- **The problem**
Repeat every entry word for word; omit all pictures.

[Extracted records]

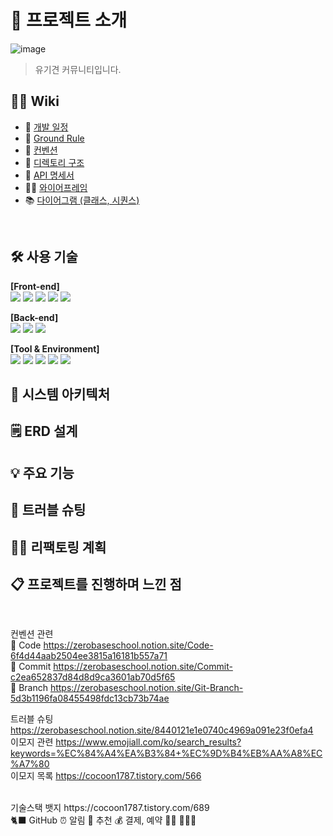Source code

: # 📝 프로젝트 소개

![image](https://github.com/akgkfk3/SesacAnimal/assets/55624470/ab7d94c8-9762-4f82-9aca-2554ea141ae0)

> 유기견 커뮤니티입니다.
> 


## 💁‍♂️ Wiki

- 📅 [개발 일정]([https://](https://github.com/akgkfk3/mockCoinInvestment/wiki/%EB%94%94%EB%A0%89%ED%86%A0%EB%A6%AC-%EA%B5%AC%EC%A1%B0))
- 📌 [Ground Rule](https://github.com/akgkfk3/mockCoinInvestment/wiki/%EB%94%94%EB%A0%89%ED%86%A0%EB%A6%AC-%EA%B5%AC%EC%A1%B0)
- 🤙 [컨벤션](https://github.com/akgkfk3/mockCoinInvestment/wiki/%EB%94%94%EB%A0%89%ED%86%A0%EB%A6%AC-%EA%B5%AC%EC%A1%B0)
- 📁 [디렉토리 구조](https://github.com/akgkfk3/mockCoinInvestment/wiki/%EB%94%94%EB%A0%89%ED%86%A0%EB%A6%AC-%EA%B5%AC%EC%A1%B0)
- 📜 [API 명세서](https://github.com/akgkfk3/mockCoinInvestment/wiki/%EB%94%94%EB%A0%89%ED%86%A0%EB%A6%AC-%EA%B5%AC%EC%A1%B0)
- 🧑‍🎨 [와이어프레임](https://github.com/akgkfk3/mockCoinInvestment/wiki/%EB%94%94%EB%A0%89%ED%86%A0%EB%A6%AC-%EA%B5%AC%EC%A1%B0)
- 📚 [다이어그램 (클래스, 시퀀스)](https://github.com/akgkfk3/mockCoinInvestment/wiki/%EB%94%94%EB%A0%89%ED%86%A0%EB%A6%AC-%EA%B5%AC%EC%A1%B0)



<br/>

## 🛠 사용 기술
<b>[Front-end]</b>
<br/>
<img src="https://img.shields.io/badge/html5-E34F26?style=for-the-badge&logo=html5&logoColor=white"> 
<img src="https://img.shields.io/badge/css-1572B6?style=for-the-badge&logo=css3&logoColor=white">
<img src="https://img.shields.io/badge/javascript-F7DF1E?style=for-the-badge&logo=javascript&logoColor=black">
<img src="https://img.shields.io/badge/react-61DAFB?style=for-the-badge&logo=react&logoColor=black">
<img src="https://img.shields.io/badge/fontawesome-339AF0?style=for-the-badge&logo=fontawesome&logoColor=white">

<b>[Back-end]</b>
<br/>
<img src="https://img.shields.io/badge/java-007396?style=for-the-badge&logo=java&logoColor=white">
<img src="https://img.shields.io/badge/mysql-4479A1?style=for-the-badge&logo=mysql&logoColor=white">
<img src="https://img.shields.io/badge/springboot-6DB33F?style=for-the-badge&logo=springboot&logoColor=white">


<b>[Tool & Environment]</b>
<br/>
<img src="https://img.shields.io/badge/git-F05032?style=for-the-badge&logo=git&logoColor=white">
<img src="https://img.shields.io/badge/github-181717?style=for-the-badge&logo=github&logoColor=white">
<img src="https://img.shields.io/badge/gradle-02303A?style=for-the-badge&logo=gradle&logoColor=white">
<img src="https://img.shields.io/badge/linux-FCC624?style=for-the-badge&logo=linux&logoColor=black">
<img src="https://camo.githubusercontent.com/3f0e26b0951bab845a1bb9a7198ecca0da272e462921b6edd85879f3673b6927/68747470733a2f2f696d672e736869656c64732e696f2f62616467652f506f73746d616e2d4646364333373f7374796c653d666f722d7468652d6261646765266c6f676f3d706f73746d616e266c6f676f436f6c6f723d7768697465">
     

## 🔨 시스템 아키텍처


## 🗒️ ERD 설계


## 💡 주요 기능


## 🌟 트러블 슈팅


## 👩‍💻 리팩토링 계획

## 📋 프로젝트를 진행하며 느낀 점



<br/>

컨벤션 관련
<br/>
🔡 Code         https://zerobaseschool.notion.site/Code-6f4d44aab2504ee3815a16181b557a71
<br/>
📌 Commit       https://zerobaseschool.notion.site/Commit-c2ea652837d84d8d9ca3601ab70d5f65
<br/>
🌿 Branch       https://zerobaseschool.notion.site/Git-Branch-5d3b1196fa08455498fdc13cb73b74ae
<br/>

트러블 슈팅      https://zerobaseschool.notion.site/8440121e1e0740c4969a091e23f0efa4
<br/>
이모지 관련      https://www.emojiall.com/ko/search_results?keywords=%EC%84%A4%EA%B3%84+%EC%9D%B4%EB%AA%A8%EC%A7%80
<br/>
이모지 목록      https://cocoon1787.tistory.com/566

<br/>
기술스택 뱃지     https://cocoon1787.tistory.com/689
<br/>
🐈‍⬛ GitHub
⏰ 알림
🔮 추천
💰 결제, 예약
👩‍👧
🗽🗼🕌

- **Written reply**
Source code

: # 📝 프로젝트 소개

![image](https://github.com/akgkfk3/SesacAnimal/assets/55624470/ab7d94c8-9762-4f82-9aca-2554ea141ae0)

> 유기견 커뮤니티입니다.
> 


## 💁‍♂️ Wiki

- 📅 [개발 일정]([https://](https://github.com/akgkfk3/mockCoinInvestment/wiki/%EB%94%94%EB%A0%89%ED%86%A0%EB%A6%AC-%EA%B5%AC%EC%A1%B0))
- 📌 [Ground Rule](https://github.com/akgkfk3/mockCoinInvestment/wiki/%EB%94%94%EB%A0%89%ED%86%A0%EB%A6%AC-%EA%B5%AC%EC%A1%B0)
- 🤙 [컨벤션](https://github.com/akgkfk3/mockCoinInvestment/wiki/%EB%94%94%EB%A0%89%ED%86%A0%EB%A6%AC-%EA%B5%AC%EC%A1%B0)
- 📁 [디렉토리 구조](https://github.com/akgkfk3/mockCoinInvestment/wiki/%EB%94%94%EB%A0%89%ED%86%A0%EB%A6%AC-%EA%B5%AC%EC%A1%B0)
- 📜 [API 명세서](https://github.com/akgkfk3/mockCoinInvestment/wiki/%EB%94%94%EB%A0%89%ED%86%A0%EB%A6%AC-%EA%B5%AC%EC%A1%B0)
- 🧑‍🎨 [와이어프레임](https://github.com/akgkfk3/mockCoinInvestment/wiki/%EB%94%94%EB%A0%89%ED%86%A0%EB%A6%AC-%EA%B5%AC%EC%A1%B0)
- 📚 [다이어그램 (클래스, 시퀀스)](https://github.com/akgkfk3/mockCoinInvestment/wiki/%EB%94%94%EB%A0%89%ED%86%A0%EB%A6%AC-%EA%B5%AC%EC%A1%B0)



<br/>

## 🛠 사용 기술
<b>[Front-end]</b>
<br/>
<img src="https://img.shields.io/badge/html5-E34F26?style=for-the-badge&logo=html5&logoColor=white"> 
<img src="https://img.shields.io/badge/css-1572B6?style=for-the-badge&logo=css3&logoColor=white">
<img src="https://img.shields.io/badge/javascript-F7DF1E?style=for-the-badge&logo=javascript&logoColor=black">
<img src="https://img.shields.io/badge/react-61DAFB?style=for-the-badge&logo=react&logoColor=black">
<img src="https://img.shields.io/badge/fontawesome-339AF0?style=for-the-badge&logo=fontawesome&logoColor=white">

<b>[Back-end]</b>
<br/>
<img src="https://img.shields.io/badge/java-007396?style=for-the-badge&logo=java&logoColor=white">
<img src="https://img.shields.io/badge/mysql-4479A1?style=for-the-badge&logo=mysql&logoColor=white">
<img src="https://img.shields.io/badge/springboot-6DB33F?style=for-the-badge&logo=springboot&logoColor=white">


<b>[Tool & Environment]</b>
<br/>
<img src="https://img.shields.io/badge/git-F05032?style=for-the-badge&logo=git&logoColor=white">
<img src="https://img.shields.io/badge/github-181717?style=for-the-badge&logo=github&logoColor=white">
<img src="https://img.shields.io/badge/gradle-02303A?style=for-the-badge&logo=gradle&logoColor=white">
<img src="https://img.shields.io/badge/linux-FCC624?style=for-the-badge&logo=linux&logoColor=black">
<img src="https://camo.githubusercontent.com/3f0e26b0951bab845a1bb9a7198ecca0da272e462921b6edd85879f3673b6927/68747470733a2f2f696d672e736869656c64732e696f2f62616467652f506f73746d616e2d4646364333373f7374796c653d666f722d7468652d6261646765266c6f676f3d706f73746d616e266c6f676f436f6c6f723d7768697465">
     

## 🔨 시스템 아키텍처


## 🗒️ ERD 설계


## 💡 주요 기능


## 🌟 트러블 슈팅


## 👩‍💻 리팩토링 계획

## 📋 프로젝트를 진행하며 느낀 점



<br/>

컨벤션 관련
<br/>
🔡 Code         https://zerobaseschool.notion.site/Code-6f4d44aab2504ee3815a16181b557a71
<br/>
📌 Commit       https://zerobaseschool.notion.site/Commit-c2ea652837d84d8d9ca3601ab70d5f65
<br/>
🌿 Branch       https://zerobaseschool.notion.site/Git-Branch-5d3b1196fa08455498fdc13cb73b74ae
<br/>

트러블 슈팅      https://zerobaseschool.notion.site/8440121e1e0740c4969a091e23f0efa4
<br/>
이모지 관련      https://www.emojiall.com/ko/search_results?keywords=%EC%84%A4%EA%B3%84+%EC%9D%B4%EB%AA%A8%EC%A7%80
<br/>
이모지 목록      https://cocoon1787.tistory.com/566

<br/>
기술스택 뱃지     https://cocoon1787.tistory.com/689
<br/>
🐈‍⬛ GitHub
⏰ 알림
🔮 추천
💰 결제, 예약
👩‍👧
🗽🗼🕌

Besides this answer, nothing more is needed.